Já o sol do meio-dia é desaconselhado por muitos profissionais, conta, por ser considerado mais difícil de trabalhar e por causar sombras mais duras no rosto fotografado. Este, no entanto, é o momento preferido de Márvila para produzir suas fotografias.
"Venho de uma família preta de pigmentação retinta, então observava muito a pele da dos meus familiares, do meu pai, da minha avó. Observava como essa pele brilhava no sol, como difundia a luz, a sombra. Ela reluz no horário que eu gosto de fotografar, sinto que potencializa ainda mais a melanina."
Seu objetivo é que suas fotos contribuam com o resgate da autoestima da população negra. "Quero retratar o poder dessas pessoas. Na minha arte elas estão sempre com olhar elevado, o corpo elevado e o Sol acima da cabeça."
O diálogo com a ancestralidade também é um aspecto importante da fotografia de Márvila. Candomblecista, ela convida homens e mulheres para representarem diferentes orixás.
Entre 2015 e 2017 a fotógrafa começou a desenvolver uma linha de pesquisa voltada às imagens da ancestralidade afro-brasileira, registros históricos, fotos de cerimônias religiosas, retratos etc. Unir pesquisa e religião, afirma, foi um passo essencial para que ela pudesse desenvolver sua percepção artística.

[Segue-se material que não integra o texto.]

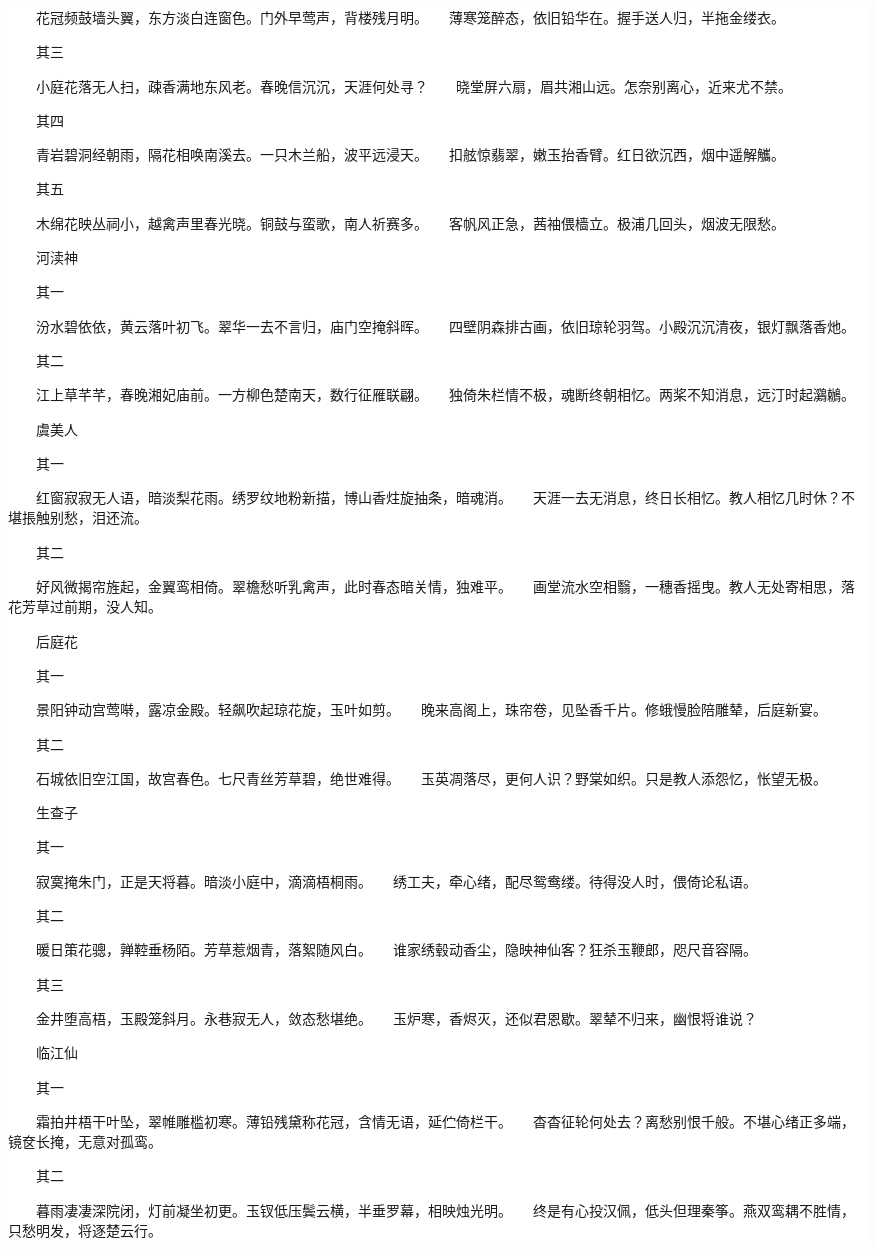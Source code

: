 　　花冠频鼓墙头翼，东方淡白连窗色。门外早莺声，背楼残月明。　　薄寒笼醉态，依旧铅华在。握手送人归，半拖金缕衣。

　　其三

　　小庭花落无人扫，疎香满地东风老。春晚信沉沉，天涯何处寻？　　晓堂屏六扇，眉共湘山远。怎奈别离心，近来尤不禁。

　　其四

　　青岩碧洞经朝雨，隔花相唤南溪去。一只木兰船，波平远浸天。　　扣舷惊翡翠，嫩玉抬香臂。红日欲沉西，烟中遥解觿。

　　其五

　　木绵花映丛祠小，越禽声里春光晓。铜鼓与蛮歌，南人祈赛多。　　客帆风正急，茜袖偎樯立。极浦几回头，烟波无限愁。

　　河渎神

　　其一

　　汾水碧依依，黄云落叶初飞。翠华一去不言归，庙门空掩斜晖。　　四壁阴森排古画，依旧琼轮羽驾。小殿沉沉清夜，银灯飘落香灺。

　　其二

　　江上草芊芊，春晚湘妃庙前。一方柳色楚南天，数行征雁联翩。　　独倚朱栏情不极，魂断终朝相忆。两桨不知消息，远汀时起鸂鶒。

　　虞美人

　　其一

　　红窗寂寂无人语，暗淡梨花雨。绣罗纹地粉新描，博山香炷旋抽条，暗魂消。　　天涯一去无消息，终日长相忆。教人相忆几时休？不堪掁触别愁，泪还流。

　　其二

　　好风微揭帘旌起，金翼鸾相倚。翠檐愁听乳禽声，此时春态暗关情，独难平。　　画堂流水空相翳，一穗香摇曳。教人无处寄相思，落花芳草过前期，没人知。

　　后庭花

　　其一

　　景阳钟动宫莺啭，露凉金殿。轻飙吹起琼花旋，玉叶如剪。　　晚来高阁上，珠帘卷，见坠香千片。修蛾慢脸陪雕辇，后庭新宴。

　　其二

　　石城依旧空江国，故宫春色。七尺青丝芳草碧，绝世难得。　　玉英凋落尽，更何人识？野棠如织。只是教人添怨忆，怅望无极。

　　生查子

　　其一

　　寂寞掩朱门，正是天将暮。暗淡小庭中，滴滴梧桐雨。　　绣工夫，牵心绪，配尽鸳鸯缕。待得没人时，偎倚论私语。

　　其二

　　暖日策花骢，亸鞚垂杨陌。芳草惹烟青，落絮随风白。　　谁家绣毂动香尘，隐映神仙客？狂杀玉鞭郎，咫尺音容隔。

　　其三

　　金井堕高梧，玉殿笼斜月。永巷寂无人，敛态愁堪绝。　　玉炉寒，香烬灭，还似君恩歇。翠辇不归来，幽恨将谁说？

　　临江仙

　　其一

　　霜拍井梧干叶坠，翠帷雕槛初寒。薄铅残黛称花冠，含情无语，延伫倚栏干。　　杳杳征轮何处去？离愁别恨千般。不堪心绪正多端，镜奁长掩，无意对孤鸾。

　　其二

　　暮雨凄凄深院闭，灯前凝坐初更。玉钗低压鬓云横，半垂罗幕，相映烛光明。　　终是有心投汉佩，低头但理秦筝。燕双鸾耦不胜情，只愁明发，将逐楚云行。

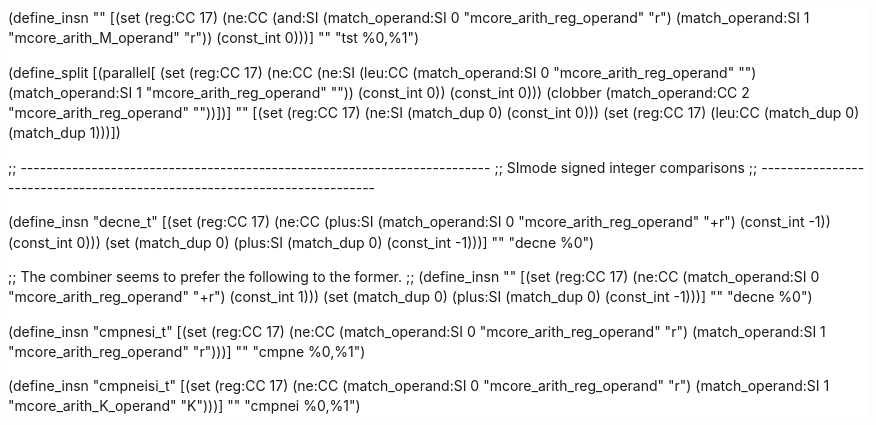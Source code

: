 (define_insn ""
  [(set (reg:CC 17)
	(ne:CC (and:SI (match_operand:SI 0 "mcore_arith_reg_operand" "r")
		       (match_operand:SI 1 "mcore_arith_M_operand" "r"))
	       (const_int 0)))]
  ""
  "tst	%0,%1")


(define_split 
  [(parallel[
      (set (reg:CC 17)
           (ne:CC (ne:SI (leu:CC (match_operand:SI 0 "mcore_arith_reg_operand" "")
                                 (match_operand:SI 1 "mcore_arith_reg_operand" ""))
                         (const_int 0))
                  (const_int 0)))
      (clobber (match_operand:CC 2 "mcore_arith_reg_operand" ""))])]
  ""
  [(set (reg:CC 17) (ne:SI (match_dup 0) (const_int 0)))
   (set (reg:CC 17) (leu:CC (match_dup 0) (match_dup 1)))])

;; -------------------------------------------------------------------------
;; SImode signed integer comparisons
;; -------------------------------------------------------------------------

(define_insn "decne_t"
  [(set (reg:CC 17) (ne:CC (plus:SI (match_operand:SI 0 "mcore_arith_reg_operand" "+r")
				    (const_int -1))		  
			   (const_int 0)))
   (set (match_dup 0)
	(plus:SI (match_dup 0)
		 (const_int -1)))]
  ""
  "decne	%0")

;; The combiner seems to prefer the following to the former.
;;
(define_insn ""
  [(set (reg:CC 17) (ne:CC (match_operand:SI 0 "mcore_arith_reg_operand" "+r")
			   (const_int 1)))
   (set (match_dup 0)
	(plus:SI (match_dup 0)
		 (const_int -1)))]
  ""
  "decne	%0")

(define_insn "cmpnesi_t"
  [(set (reg:CC 17) (ne:CC (match_operand:SI 0 "mcore_arith_reg_operand" "r")
			   (match_operand:SI 1 "mcore_arith_reg_operand" "r")))]
  ""
  "cmpne	%0,%1")

(define_insn "cmpneisi_t"
  [(set (reg:CC 17) (ne:CC (match_operand:SI 0 "mcore_arith_reg_operand" "r")
			   (match_operand:SI 1 "mcore_arith_K_operand" "K")))]
  ""
  "cmpnei	%0,%1")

"Quero expandir a fotografia para trabalhar o sagrado, a imagem como uma forma de representar aquilo que nem sempre a gente consegue tocar e sim sentir, e fazer isso com muito respeito às manifestações [de arte e cultura] que vieram antes de mim."
É possível acompanhar o trabalho da fotógrafa no Instagram e também ver algumas das fotos do ensaio "Travessia do Retorno" expostas na mostra "Um Defeito de Cor", inspirada no livro homônimo de Ana Maria Gonçalves, que está em cartaz no Sesc Pinheiros, em São Paulo, até 1° de dezembro.